COMP 4211 Machine Learning Group Project: Named Entity Recognition (NER)

Overview

This repository contains the code and resources for our COMP 4211 Spring 2025 group project, submitted to a Kaggle Named Entity Recognition (NER) competition. The goal was to predict entity types (e.g., organization, person, location) for words in sentences, using a dataset of 40,000 labeled training sentences and 5,000 test sentences. Our team achieved a weighted F1 score of 0.856870 on the private leaderboard, securing 8th place out of 79 teams. We developed a DeBERTa-base model with a Conditional Random Field (CRF) layer and synonym-based data augmentation to improve performance, particularly for rare classes.

Project Highlights

• Task: Named Entity Recognition (NER) with 19 entity tags (e.g., B-org, I-per, O).
• Dataset: 40,000 training sentences and 5,000 test sentences, evaluated via weighted F1 score.
• Model: DeBERTa-base (183M parameters) with a custom CRF layer to enforce valid tag sequences.
• Data Augmentation: Used nlpaug with WordNet to augment rare classes (B-art, B-eve, B-nat), adding ~10% more examples.
• Training: Fine-tuned with Hugging Face Trainer API, learning rate 1e-5, batch size 32 (via gradient accumulation), and 8 epochs.
• Results:
  • Validation macro F1: 0.70
  • Public leaderboard weighted F1: ~0.858
  • Private leaderboard weighted F1: 0.856870
  • Rank: 8th / 79 teams

Methodology

• Data Preprocessing: Converted string representations of sentences and tags into Python lists using ast.literal_eval.

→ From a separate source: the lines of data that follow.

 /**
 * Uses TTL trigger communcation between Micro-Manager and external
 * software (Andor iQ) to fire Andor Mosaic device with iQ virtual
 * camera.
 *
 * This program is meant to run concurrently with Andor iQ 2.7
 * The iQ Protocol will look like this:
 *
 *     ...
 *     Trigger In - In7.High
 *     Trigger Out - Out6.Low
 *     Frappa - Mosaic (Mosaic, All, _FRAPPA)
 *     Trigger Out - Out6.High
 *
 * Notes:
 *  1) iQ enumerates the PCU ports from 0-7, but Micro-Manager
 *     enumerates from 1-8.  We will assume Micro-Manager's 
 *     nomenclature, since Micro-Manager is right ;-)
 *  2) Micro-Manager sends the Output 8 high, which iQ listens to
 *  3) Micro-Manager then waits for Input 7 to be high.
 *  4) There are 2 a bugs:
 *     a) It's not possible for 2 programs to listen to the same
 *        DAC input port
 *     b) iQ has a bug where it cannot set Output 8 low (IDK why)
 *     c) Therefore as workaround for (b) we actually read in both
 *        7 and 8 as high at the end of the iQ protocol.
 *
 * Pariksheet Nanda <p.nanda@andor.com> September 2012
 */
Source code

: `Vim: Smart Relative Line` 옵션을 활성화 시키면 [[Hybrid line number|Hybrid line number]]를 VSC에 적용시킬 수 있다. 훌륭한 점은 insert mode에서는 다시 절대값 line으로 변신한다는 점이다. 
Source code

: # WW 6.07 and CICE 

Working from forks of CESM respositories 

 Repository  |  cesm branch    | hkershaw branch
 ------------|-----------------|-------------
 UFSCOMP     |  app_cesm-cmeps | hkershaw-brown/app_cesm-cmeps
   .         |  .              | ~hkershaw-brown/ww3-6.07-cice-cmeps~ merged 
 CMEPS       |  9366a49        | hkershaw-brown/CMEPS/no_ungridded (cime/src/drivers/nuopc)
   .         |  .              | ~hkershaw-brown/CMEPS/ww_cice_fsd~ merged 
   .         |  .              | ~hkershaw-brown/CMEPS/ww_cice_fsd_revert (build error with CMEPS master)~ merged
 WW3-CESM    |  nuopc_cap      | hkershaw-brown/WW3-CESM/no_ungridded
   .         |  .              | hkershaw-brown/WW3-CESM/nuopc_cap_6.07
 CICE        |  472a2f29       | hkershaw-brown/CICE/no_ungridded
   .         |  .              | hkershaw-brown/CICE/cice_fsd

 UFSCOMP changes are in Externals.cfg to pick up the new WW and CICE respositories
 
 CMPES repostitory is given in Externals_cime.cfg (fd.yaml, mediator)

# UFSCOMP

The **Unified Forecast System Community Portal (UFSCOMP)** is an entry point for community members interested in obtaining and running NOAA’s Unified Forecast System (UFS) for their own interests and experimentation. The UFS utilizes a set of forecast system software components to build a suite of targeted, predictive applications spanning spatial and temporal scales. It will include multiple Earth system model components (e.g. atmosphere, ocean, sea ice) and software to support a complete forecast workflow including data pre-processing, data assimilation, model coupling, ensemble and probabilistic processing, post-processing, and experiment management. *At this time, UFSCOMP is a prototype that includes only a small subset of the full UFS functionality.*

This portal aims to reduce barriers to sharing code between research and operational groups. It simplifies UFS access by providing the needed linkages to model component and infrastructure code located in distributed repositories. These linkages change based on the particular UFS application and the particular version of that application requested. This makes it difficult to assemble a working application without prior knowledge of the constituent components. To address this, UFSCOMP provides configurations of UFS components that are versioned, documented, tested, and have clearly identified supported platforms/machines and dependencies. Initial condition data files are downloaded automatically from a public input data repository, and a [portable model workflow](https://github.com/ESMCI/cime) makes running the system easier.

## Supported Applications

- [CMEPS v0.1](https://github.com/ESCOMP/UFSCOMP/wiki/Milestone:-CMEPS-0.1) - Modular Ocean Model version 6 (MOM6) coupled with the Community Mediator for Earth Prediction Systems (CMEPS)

Created label mappings for 19 NER tags.
• Augmentation: Applied synonym-based augmentation for rare classes, preserving tag alignment.
• Model Architecture: Used microsoft/deberta-base with a custom CRF layer to model tag sequence dependencies, preventing invalid transitions.
• Training Setup: Trained on NVIDIA Tesla P100 GPU for ~1 hour 15 minutes, with hyperparameters optimized for macro F1 to prioritize rare class performance.
• Experiments: Tested DistilBERT, BERT-base, and RoBERTa, but DeBERTa with CRF outperformed others due to better handling of rare classes and tag sequences.

Key Insights

• The CRF layer was critical for reducing invalid tag transitions, boosting macro F1 by ~0.05.
• Targeted augmentation for rare classes improved recall for B-art and B-eve without introducing excessive noise.
• A low learning rate (1e-5) and effective batch size of 32 ensured stable convergence.

Future Improvements

• Explore ensemble models to further boost performance.
• Experiment with advanced augmentation techniques for rare classes.
• Investigate longer training or alternative transformer models.

Acknowledgments

We thank the COMP 4211 course staff for providing the Kaggle competition framework and resources. This project was completed as part of the Spring 2025 semester at HKUST.